WHAT THE EXERCISE ASKS: Your answer must be a single number: the count of lines in the entries below that hold "Synonymie".

SUPPLIED DATA:
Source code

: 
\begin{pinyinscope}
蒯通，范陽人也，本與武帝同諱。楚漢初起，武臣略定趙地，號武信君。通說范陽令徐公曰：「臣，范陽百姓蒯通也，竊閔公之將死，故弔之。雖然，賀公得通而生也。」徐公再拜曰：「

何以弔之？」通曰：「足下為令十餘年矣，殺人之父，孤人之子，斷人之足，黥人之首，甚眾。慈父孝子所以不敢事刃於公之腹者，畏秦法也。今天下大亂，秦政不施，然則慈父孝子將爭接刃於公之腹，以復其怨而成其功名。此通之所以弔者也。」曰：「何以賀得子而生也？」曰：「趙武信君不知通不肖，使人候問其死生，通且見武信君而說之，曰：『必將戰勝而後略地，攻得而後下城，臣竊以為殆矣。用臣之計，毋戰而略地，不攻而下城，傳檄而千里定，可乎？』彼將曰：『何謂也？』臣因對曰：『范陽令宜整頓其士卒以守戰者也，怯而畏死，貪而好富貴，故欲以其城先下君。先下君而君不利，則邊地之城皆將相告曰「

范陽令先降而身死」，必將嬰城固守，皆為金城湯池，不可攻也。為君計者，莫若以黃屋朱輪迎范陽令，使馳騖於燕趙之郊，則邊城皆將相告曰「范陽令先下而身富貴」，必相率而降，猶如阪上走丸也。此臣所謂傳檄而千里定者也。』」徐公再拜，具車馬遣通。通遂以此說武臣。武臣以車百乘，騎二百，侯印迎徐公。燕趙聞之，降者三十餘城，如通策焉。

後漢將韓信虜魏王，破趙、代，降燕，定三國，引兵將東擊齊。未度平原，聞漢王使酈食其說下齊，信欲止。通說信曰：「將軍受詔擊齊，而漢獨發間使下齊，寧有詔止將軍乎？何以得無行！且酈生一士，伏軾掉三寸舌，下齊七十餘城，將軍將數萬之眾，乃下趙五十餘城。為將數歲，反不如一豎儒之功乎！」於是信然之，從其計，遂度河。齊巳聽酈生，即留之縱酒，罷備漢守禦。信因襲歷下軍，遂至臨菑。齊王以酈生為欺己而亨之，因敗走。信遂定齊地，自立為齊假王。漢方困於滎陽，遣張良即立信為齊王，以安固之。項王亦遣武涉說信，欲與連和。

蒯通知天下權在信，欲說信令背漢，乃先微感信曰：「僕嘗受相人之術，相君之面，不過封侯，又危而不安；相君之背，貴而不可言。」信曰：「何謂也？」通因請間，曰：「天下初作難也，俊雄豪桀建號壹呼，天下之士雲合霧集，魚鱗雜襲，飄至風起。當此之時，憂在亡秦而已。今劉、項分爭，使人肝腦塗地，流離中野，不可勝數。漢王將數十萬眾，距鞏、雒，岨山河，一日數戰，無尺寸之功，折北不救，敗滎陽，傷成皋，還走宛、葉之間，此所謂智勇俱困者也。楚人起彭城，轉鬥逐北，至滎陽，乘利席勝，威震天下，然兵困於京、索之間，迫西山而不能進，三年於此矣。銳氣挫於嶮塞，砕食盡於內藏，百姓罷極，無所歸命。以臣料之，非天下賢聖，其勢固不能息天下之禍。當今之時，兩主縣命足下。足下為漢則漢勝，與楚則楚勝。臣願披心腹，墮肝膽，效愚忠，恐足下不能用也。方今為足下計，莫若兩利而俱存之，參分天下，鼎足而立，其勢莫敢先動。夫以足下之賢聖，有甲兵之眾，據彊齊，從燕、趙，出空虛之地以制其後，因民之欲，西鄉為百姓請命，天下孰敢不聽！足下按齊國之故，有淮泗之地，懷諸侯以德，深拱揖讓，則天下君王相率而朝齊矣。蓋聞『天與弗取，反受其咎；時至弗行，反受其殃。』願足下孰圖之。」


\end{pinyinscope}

--

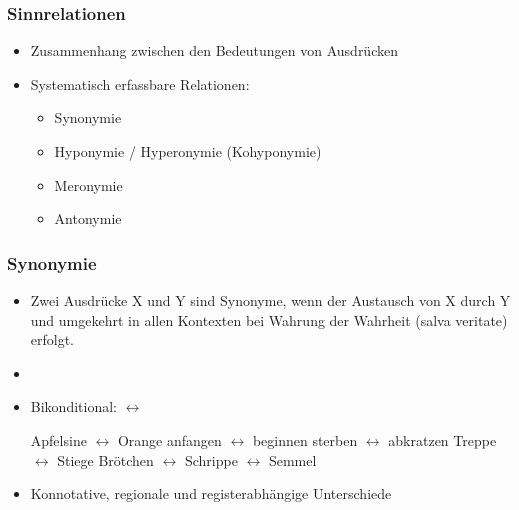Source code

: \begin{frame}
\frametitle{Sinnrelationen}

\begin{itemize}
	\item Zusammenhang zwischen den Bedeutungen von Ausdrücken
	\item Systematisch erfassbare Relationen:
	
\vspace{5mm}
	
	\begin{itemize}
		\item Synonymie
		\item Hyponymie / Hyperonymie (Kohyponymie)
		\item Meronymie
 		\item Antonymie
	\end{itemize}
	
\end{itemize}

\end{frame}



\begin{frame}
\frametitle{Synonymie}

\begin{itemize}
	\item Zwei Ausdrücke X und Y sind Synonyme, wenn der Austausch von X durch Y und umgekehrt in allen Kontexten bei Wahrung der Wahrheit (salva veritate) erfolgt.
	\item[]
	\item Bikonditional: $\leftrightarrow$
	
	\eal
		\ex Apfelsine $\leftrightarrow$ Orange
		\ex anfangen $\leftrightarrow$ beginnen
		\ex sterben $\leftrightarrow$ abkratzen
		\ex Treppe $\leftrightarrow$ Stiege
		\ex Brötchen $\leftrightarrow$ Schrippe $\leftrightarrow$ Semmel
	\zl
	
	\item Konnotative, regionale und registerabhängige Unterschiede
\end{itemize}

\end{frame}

COMPLETED EXERCISE: 2